Adipocyte ALK7 links nutrient overload to catecholamine resistance in obesity
Tingqing Guo,
Patricia Marmol,
Annalena Moliner,
Marie Björnholm,
Chao Zhang,
Kevan M Shokat,
Carlos F Ibanez
Affiliations
Tingqing Guo
Department of Neuroscience, Karolinska Institutet, Stockholm, Sweden; Department of Physiology, National University of Singapore, Singapore, Singapore
Patricia Marmol
Department of Neuroscience, Karolinska Institutet, Stockholm, Sweden
Annalena Moliner
Department of Neuroscience, Karolinska Institutet, Stockholm, Sweden; Life Sciences Institute, National University of Singapore, Singapore, Singapore
Marie Björnholm
Department of Molecular Medicine and Surgery, Section for Integrative Physiology, Karolinska Institutet, Stockholm, Sweden
Chao Zhang
Department of Cellular and Molecular Pharmacology, Howard Hughes Medical Institute, University of California, San Francisco, San Francisco, United States
Kevan M Shokat
Department of Cellular and Molecular Pharmacology, Howard Hughes Medical Institute, University of California, San Francisco, San Francisco, United States
Carlos F Ibanez
Department of Neuroscience, Karolinska Institutet, Stockholm, Sweden; Department of Physiology, National University of Singapore, Singapore, Singapore; Life Sciences Institute, National University of Singapore, Singapore, Singapore
Obesity is associated with blunted β-adrenoreceptor (β-AR)-mediated lipolysis and lipid oxidation in adipose tissue, but the mechanisms linking nutrient overload to catecholamine resistance are poorly understood.

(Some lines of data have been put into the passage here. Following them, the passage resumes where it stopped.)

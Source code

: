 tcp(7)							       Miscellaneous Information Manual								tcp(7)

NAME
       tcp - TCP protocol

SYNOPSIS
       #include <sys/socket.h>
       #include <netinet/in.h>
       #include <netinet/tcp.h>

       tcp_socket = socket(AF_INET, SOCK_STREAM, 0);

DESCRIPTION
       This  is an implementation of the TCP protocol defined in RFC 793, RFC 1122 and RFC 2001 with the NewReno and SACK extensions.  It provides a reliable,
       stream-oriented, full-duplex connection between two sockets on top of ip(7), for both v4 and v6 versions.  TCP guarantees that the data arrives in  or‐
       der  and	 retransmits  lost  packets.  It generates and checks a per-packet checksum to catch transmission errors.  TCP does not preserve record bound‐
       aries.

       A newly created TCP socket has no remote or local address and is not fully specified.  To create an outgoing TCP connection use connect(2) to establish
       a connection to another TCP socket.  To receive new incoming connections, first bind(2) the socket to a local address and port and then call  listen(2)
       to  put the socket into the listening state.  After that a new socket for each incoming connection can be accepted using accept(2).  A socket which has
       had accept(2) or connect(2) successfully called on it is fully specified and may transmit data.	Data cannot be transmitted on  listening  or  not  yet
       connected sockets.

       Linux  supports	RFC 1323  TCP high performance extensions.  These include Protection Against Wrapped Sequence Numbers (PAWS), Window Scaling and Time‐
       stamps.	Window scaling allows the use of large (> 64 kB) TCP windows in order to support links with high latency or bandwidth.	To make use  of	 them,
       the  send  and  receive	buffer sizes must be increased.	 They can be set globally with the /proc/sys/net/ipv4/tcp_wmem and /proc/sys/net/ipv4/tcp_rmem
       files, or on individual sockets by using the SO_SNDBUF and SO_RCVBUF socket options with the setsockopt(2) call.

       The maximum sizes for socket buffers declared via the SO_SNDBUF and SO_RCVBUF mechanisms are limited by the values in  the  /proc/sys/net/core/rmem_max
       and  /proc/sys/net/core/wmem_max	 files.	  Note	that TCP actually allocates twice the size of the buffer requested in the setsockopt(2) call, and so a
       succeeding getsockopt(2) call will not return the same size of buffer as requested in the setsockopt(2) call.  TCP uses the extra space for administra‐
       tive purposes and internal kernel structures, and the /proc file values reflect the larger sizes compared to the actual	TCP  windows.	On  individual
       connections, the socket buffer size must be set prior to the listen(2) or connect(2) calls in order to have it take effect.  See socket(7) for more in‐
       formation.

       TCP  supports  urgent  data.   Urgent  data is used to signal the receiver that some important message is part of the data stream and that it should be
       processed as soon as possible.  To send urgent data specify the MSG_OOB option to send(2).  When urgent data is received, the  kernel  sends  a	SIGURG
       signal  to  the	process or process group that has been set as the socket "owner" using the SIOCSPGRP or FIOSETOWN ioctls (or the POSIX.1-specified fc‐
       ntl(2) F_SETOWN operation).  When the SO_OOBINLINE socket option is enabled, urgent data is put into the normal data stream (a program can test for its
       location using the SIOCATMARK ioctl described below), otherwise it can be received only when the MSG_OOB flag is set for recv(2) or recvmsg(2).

We report that targeted disruption of TGF-β superfamily receptor ALK7 alleviates diet-induced catecholamine resistance in adipose tissue, thereby reducing obesity in mice. Global and fat-specific Alk7 knock-out enhanced adipose β-AR expression, β-adrenergic signaling, mitochondrial biogenesis, lipid oxidation, and lipolysis under a high fat diet, leading to elevated energy expenditure, decreased fat mass, and resistance to diet-induced obesity. Conversely, activation of ALK7 reduced β-AR-mediated signaling and lipolysis cell-autonomously in both mouse and human adipocytes. Acute inhibition of ALK7 in adult mice by a chemical-genetic approach reduced diet-induced weight gain, fat accumulation, and adipocyte size, and enhanced adipocyte lipolysis and β-adrenergic signaling. We propose that ALK7 signaling contributes to diet-induced catecholamine resistance in adipose tissue, and suggest that ALK7 inhibitors may have therapeutic value in human obesity.